We had unsaddled the other horses in the alley way of our barn, brushed them down, hung up the tack and spread out the blankets to dry while we waited for Norma and Glory to return. Gave the horses a pan of oats and turned them out with Glory’s filly, Susie. They were all a little jumpy with the weather, and Susie was nickering, she needed the mare.

The west-facing barn doors were traditional sliding doors that completely opened the alley way so a wagon could be backed in. The wagon would then be unloaded of its cargo, typically oats or cattle feed, into bins along the side. The barn doors were opened, the alley way empty. The floor was covered in planks laid longitudinally 70 years earlier and worn to a smooth sheen that extended about 25 to 30 feet to a wall. We could see from the open doors the drama developing to the west as Glory and Norma turned toward home. And she just laid out flat. My mother tried to rein her in, but it was useless.

The wall of rain came sweeping down the hills from the southwest and across the fields toward our place and the horse/rider were just at the edge. When she was named “Flying,” they must have sensed something.

When you get things like Sears-Roebuck catalogs in the mail, you need a big mail box, and one of those was set at the end of the driveway where Glory would turn into the home place. Was it slick enough yet that she would lose her footing coming around the corner? Well, she hit the mailbox, or rather my mother’s left leg hit the mailbox, but she came around the corner successfully. Next, the alley way.

She blasted through the barn doors and Wally tried grab the bridle, but decided to not hold on as everyone would certainly end up falling. Glory sat, all four feet locked, skidded along those planks all the way to the far wall that she hit with her chest. She stumbled to her feet...she had not lost her footing OR HER RIDER, which was a miracle.

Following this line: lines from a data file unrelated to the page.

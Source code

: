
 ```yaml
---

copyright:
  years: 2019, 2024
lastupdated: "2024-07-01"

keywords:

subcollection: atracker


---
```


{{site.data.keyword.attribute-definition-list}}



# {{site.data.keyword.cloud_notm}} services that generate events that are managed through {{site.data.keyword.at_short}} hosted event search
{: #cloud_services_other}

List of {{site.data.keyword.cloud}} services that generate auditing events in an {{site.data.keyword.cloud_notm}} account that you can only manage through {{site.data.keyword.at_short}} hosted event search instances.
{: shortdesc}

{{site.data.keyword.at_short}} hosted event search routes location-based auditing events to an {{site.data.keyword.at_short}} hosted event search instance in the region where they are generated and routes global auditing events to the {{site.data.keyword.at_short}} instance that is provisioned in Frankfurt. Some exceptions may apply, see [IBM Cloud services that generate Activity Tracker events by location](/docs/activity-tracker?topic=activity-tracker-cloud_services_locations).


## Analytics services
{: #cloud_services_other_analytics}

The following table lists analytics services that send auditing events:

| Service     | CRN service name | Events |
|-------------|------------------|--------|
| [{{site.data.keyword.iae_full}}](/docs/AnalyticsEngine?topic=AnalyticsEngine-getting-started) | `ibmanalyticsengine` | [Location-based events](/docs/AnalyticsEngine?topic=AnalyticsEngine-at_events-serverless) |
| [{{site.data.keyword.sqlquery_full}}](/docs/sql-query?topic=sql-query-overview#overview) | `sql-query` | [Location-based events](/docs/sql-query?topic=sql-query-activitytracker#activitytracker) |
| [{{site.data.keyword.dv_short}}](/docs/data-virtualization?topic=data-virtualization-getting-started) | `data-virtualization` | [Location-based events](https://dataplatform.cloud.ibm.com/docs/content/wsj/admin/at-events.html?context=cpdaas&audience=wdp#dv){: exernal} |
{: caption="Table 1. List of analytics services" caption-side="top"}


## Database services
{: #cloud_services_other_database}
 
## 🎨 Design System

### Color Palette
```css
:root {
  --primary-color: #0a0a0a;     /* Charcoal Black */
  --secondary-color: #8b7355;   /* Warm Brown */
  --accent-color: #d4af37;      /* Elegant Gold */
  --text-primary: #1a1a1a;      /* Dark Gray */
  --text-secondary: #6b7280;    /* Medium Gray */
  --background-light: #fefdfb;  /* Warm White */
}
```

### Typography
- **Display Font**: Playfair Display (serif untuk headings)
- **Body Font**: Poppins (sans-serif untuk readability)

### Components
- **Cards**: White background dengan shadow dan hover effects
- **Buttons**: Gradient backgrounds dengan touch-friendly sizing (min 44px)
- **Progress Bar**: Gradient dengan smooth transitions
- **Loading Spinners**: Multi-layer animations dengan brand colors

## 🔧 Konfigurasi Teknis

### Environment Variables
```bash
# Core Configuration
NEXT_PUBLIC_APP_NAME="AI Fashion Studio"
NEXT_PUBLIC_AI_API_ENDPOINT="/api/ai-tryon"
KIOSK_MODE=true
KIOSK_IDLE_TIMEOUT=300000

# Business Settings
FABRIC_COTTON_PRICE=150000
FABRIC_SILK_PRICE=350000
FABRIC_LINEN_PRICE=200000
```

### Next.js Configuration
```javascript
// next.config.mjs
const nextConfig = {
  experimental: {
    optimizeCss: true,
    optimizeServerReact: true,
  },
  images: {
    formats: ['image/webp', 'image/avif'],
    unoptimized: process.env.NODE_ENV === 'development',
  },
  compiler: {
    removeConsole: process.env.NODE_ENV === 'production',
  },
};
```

She was wild, blowing, of course and anxious to get to Susie. We opened the top door to Susie’s pen so they could greet each other and everyone calmed a bit. My eyes, I would imagine, were still huge and the noise that had been quite deafening, turned down a few notches. Then we all started to realize that nobody was hurt. Nobody was injured, well, my mother’s left leg was bruised from hitting the mail box, but compared to what could have happened, nope. The hailstorm followed, but everyone was safe.

The rain was welcome, too late to help the crops and the hail hurt more than the rain helped, but that is the way life on the farm plays out.

I have replayed this scene many times. Not sure what that means, but the word that comes to mind is “vivid.”

The days of horses were about over in Woodville. Hell, Woodville would be completely gone soon thereafter. A guy in town, Art Poole, liked to tease Wally about being the “Mayor” of Woodville. Flying Glory disappeared from my memories about the farm, I don’t know what happened to her, but Susie was sold soon after and was killed in an accident.

My schoolmates were about to leave, too. They were all in other grades at Big Cut, District #12, Nance County, as I didn’t have anyone in my grade after kindergarten. One after another, the farmsteads would be abandoned, the buildings derelict and eventually cleared along with the shelter belts and other trees. Irrigation systems, pivots, would be installed. In many ways, the Prairie returned to grow tall grass, only this time it was corn. Trees were never supposed to be a part of that landscape, the vistas are longer now with fewer interruptions. The way they were before people tried to alter the landscape, a time before those barn planks were laid and a time before a ten-year-old's eyes were huge and a memory was set.